TASK OBJECTIVE: The reply must consist of one number: how many lines of the data include the word "اللي".
'''
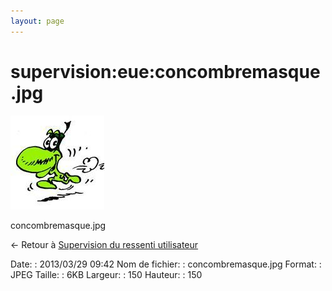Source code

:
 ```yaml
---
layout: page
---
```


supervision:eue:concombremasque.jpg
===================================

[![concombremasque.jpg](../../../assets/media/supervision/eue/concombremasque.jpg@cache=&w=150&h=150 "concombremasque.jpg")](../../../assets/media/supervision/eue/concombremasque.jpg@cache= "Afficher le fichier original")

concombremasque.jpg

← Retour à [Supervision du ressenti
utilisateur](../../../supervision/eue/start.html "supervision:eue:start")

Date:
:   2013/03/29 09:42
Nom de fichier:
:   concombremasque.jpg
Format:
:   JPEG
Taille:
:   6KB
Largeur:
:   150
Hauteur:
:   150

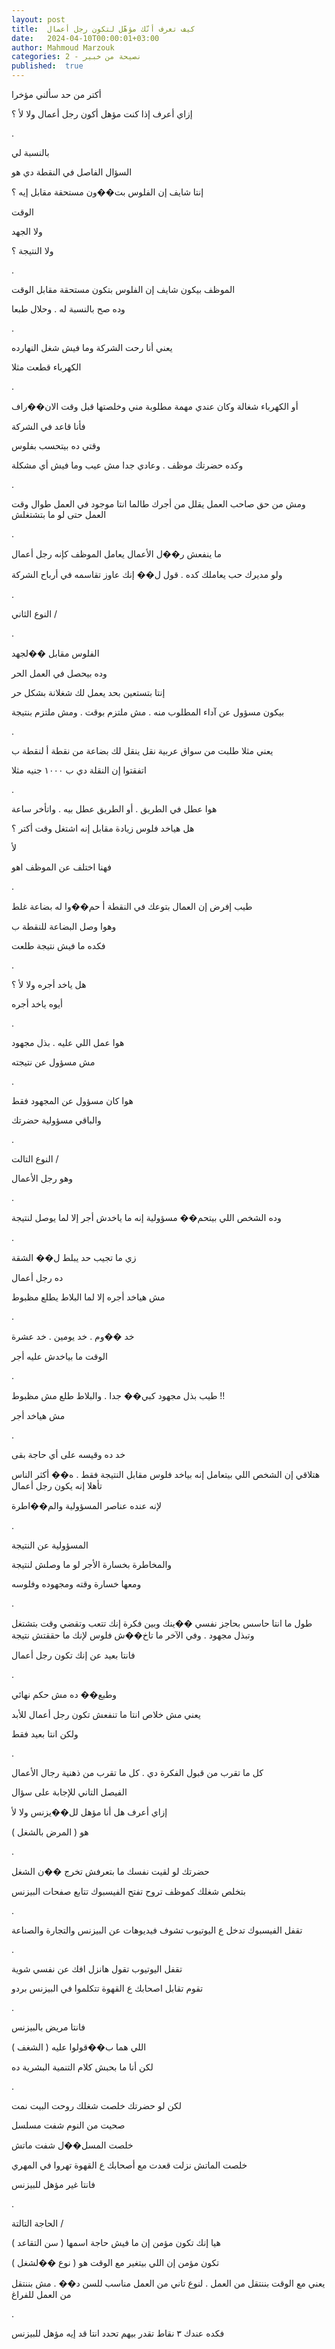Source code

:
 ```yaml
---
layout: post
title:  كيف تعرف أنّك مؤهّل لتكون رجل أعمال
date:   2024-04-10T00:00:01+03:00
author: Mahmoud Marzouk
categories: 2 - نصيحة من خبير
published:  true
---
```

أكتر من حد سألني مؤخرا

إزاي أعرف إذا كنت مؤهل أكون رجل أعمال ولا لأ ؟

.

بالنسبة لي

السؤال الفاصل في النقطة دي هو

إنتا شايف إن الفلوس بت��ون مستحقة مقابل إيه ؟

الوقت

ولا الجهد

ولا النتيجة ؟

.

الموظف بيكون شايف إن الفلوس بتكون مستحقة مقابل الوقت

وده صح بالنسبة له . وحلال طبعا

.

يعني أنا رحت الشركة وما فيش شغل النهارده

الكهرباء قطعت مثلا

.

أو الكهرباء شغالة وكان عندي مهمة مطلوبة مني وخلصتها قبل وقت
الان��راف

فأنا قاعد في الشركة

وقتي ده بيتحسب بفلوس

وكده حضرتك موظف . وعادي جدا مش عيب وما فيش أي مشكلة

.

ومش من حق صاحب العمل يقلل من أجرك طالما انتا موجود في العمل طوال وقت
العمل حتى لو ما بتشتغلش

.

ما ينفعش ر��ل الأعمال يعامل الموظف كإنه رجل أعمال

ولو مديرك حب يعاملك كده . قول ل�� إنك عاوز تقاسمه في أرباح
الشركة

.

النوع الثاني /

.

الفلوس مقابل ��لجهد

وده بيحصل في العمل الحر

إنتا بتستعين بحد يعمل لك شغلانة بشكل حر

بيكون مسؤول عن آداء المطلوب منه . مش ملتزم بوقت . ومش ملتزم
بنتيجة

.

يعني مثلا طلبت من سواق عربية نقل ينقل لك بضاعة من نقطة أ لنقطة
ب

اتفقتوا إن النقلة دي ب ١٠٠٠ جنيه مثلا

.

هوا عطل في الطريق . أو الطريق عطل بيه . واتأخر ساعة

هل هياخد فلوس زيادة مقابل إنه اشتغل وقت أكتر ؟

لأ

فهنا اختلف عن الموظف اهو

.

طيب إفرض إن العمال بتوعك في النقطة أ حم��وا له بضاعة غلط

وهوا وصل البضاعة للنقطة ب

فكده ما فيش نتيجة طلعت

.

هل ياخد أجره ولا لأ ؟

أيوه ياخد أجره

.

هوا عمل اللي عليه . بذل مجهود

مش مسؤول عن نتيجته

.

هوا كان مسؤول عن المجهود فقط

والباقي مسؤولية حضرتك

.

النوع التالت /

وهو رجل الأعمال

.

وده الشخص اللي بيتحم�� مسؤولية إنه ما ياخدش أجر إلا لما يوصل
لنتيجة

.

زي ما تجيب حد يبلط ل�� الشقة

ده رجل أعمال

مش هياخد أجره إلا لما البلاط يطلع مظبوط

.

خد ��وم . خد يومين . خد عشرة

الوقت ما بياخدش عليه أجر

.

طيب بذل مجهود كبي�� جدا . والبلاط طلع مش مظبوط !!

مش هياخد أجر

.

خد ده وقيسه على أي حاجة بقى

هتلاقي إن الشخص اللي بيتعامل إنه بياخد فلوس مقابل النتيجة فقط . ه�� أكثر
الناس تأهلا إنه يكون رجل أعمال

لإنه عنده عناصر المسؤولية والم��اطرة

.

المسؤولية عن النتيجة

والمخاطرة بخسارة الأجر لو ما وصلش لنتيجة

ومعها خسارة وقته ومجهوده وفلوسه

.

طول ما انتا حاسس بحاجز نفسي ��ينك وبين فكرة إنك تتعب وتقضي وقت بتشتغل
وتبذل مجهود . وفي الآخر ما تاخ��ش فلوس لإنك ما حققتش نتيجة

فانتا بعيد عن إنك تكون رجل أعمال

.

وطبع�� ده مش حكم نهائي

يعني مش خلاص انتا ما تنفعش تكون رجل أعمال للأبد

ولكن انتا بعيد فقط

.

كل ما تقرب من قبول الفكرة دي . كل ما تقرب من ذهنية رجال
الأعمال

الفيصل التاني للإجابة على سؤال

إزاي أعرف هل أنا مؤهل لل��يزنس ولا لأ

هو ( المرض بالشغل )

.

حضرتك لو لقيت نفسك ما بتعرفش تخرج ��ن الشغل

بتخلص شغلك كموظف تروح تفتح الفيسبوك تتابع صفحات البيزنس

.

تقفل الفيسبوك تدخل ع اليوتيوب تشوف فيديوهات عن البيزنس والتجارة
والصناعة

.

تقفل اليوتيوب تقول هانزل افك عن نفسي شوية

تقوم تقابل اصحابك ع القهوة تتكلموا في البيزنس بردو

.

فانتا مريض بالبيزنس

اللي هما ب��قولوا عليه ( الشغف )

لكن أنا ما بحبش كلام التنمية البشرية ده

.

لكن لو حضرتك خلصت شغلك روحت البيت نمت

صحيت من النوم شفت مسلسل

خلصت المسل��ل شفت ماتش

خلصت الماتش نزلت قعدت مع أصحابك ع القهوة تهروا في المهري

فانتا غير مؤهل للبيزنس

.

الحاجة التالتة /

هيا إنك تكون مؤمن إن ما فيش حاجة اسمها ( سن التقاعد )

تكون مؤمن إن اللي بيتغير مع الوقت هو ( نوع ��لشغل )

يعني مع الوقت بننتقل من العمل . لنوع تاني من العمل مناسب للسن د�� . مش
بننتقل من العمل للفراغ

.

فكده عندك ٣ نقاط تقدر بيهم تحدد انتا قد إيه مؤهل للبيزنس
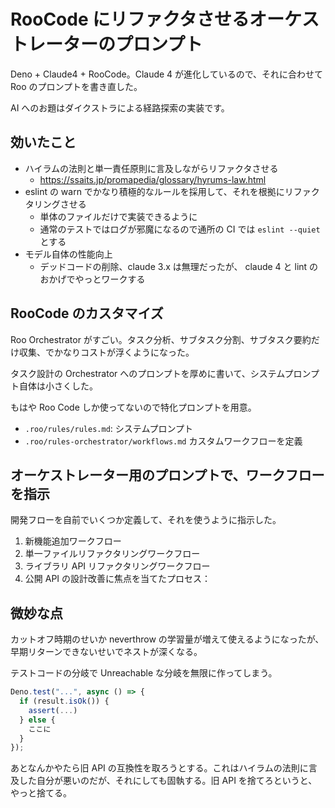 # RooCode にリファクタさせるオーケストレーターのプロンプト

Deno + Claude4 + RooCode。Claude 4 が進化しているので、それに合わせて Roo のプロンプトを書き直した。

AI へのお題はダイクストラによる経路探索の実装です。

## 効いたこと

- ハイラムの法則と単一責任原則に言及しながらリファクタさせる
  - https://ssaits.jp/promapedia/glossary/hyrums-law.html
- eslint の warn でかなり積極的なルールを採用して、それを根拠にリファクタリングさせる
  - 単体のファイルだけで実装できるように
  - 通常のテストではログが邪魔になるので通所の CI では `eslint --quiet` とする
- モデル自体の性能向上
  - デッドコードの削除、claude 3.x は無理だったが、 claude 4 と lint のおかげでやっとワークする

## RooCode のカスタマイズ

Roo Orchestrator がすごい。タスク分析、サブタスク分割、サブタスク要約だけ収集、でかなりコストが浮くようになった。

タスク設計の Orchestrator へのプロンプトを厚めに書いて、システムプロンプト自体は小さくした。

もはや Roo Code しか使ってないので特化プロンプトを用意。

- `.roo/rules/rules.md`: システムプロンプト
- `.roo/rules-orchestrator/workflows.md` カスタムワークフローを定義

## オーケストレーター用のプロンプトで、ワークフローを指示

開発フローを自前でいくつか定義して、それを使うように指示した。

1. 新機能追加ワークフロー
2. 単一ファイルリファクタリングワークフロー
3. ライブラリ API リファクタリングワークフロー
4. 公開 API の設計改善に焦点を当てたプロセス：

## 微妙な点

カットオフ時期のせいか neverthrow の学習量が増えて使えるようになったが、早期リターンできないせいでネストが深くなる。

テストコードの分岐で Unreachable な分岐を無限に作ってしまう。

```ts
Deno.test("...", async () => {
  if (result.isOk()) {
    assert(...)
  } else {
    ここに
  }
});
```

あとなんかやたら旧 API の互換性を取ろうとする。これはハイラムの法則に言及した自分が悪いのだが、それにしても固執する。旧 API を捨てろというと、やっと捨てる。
'''
RESPONSE BELOW: 5